## Data records

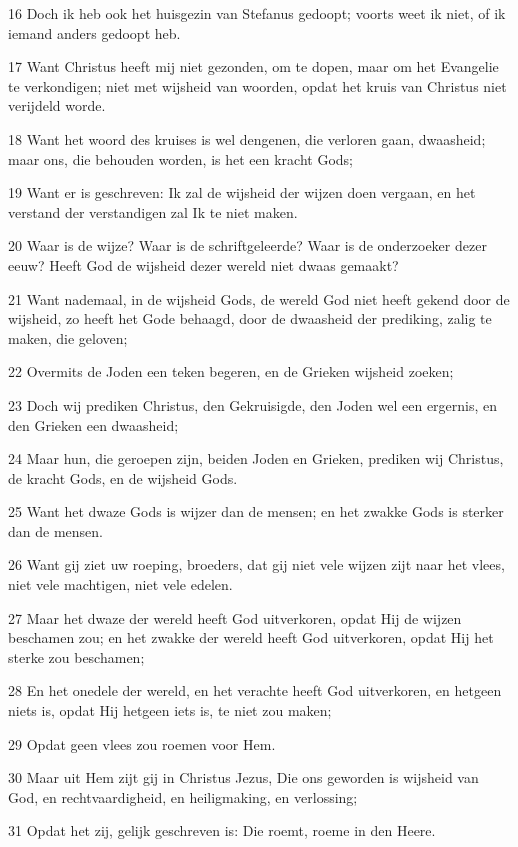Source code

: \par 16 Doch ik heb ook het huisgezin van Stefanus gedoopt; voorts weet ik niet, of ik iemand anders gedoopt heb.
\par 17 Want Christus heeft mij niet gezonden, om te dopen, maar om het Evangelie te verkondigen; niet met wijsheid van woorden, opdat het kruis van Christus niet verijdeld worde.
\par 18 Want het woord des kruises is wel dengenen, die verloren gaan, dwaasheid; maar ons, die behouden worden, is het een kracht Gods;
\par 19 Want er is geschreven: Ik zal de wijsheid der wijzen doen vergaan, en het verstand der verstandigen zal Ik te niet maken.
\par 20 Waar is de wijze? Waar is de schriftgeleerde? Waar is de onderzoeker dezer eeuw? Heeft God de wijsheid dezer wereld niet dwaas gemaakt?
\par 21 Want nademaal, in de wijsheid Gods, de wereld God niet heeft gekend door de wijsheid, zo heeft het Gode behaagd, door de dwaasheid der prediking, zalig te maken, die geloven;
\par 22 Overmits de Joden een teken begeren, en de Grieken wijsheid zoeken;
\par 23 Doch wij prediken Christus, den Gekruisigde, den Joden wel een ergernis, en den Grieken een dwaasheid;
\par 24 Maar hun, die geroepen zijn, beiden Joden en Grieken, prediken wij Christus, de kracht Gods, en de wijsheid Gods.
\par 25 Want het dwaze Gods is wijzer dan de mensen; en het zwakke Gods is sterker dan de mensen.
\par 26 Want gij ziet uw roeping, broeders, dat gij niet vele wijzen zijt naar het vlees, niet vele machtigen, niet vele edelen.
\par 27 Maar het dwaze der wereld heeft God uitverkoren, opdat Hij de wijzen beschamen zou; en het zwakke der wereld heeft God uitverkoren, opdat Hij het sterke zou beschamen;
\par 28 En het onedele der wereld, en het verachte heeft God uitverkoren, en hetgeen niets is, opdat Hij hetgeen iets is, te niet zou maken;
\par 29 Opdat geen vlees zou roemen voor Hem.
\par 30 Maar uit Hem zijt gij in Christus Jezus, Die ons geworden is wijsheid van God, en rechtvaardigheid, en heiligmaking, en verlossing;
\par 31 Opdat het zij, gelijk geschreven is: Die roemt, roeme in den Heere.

## About this exercise
Which lines in the records above contain the string "Doch"? Copy them.

## Response
: \par 16 Doch ik heb ook het huisgezin van Stefanus gedoopt; voorts weet ik niet, of ik iemand anders gedoopt heb.
\par 23 Doch wij prediken Christus, den Gekruisigde, den Joden wel een ergernis, en den Grieken een dwaasheid;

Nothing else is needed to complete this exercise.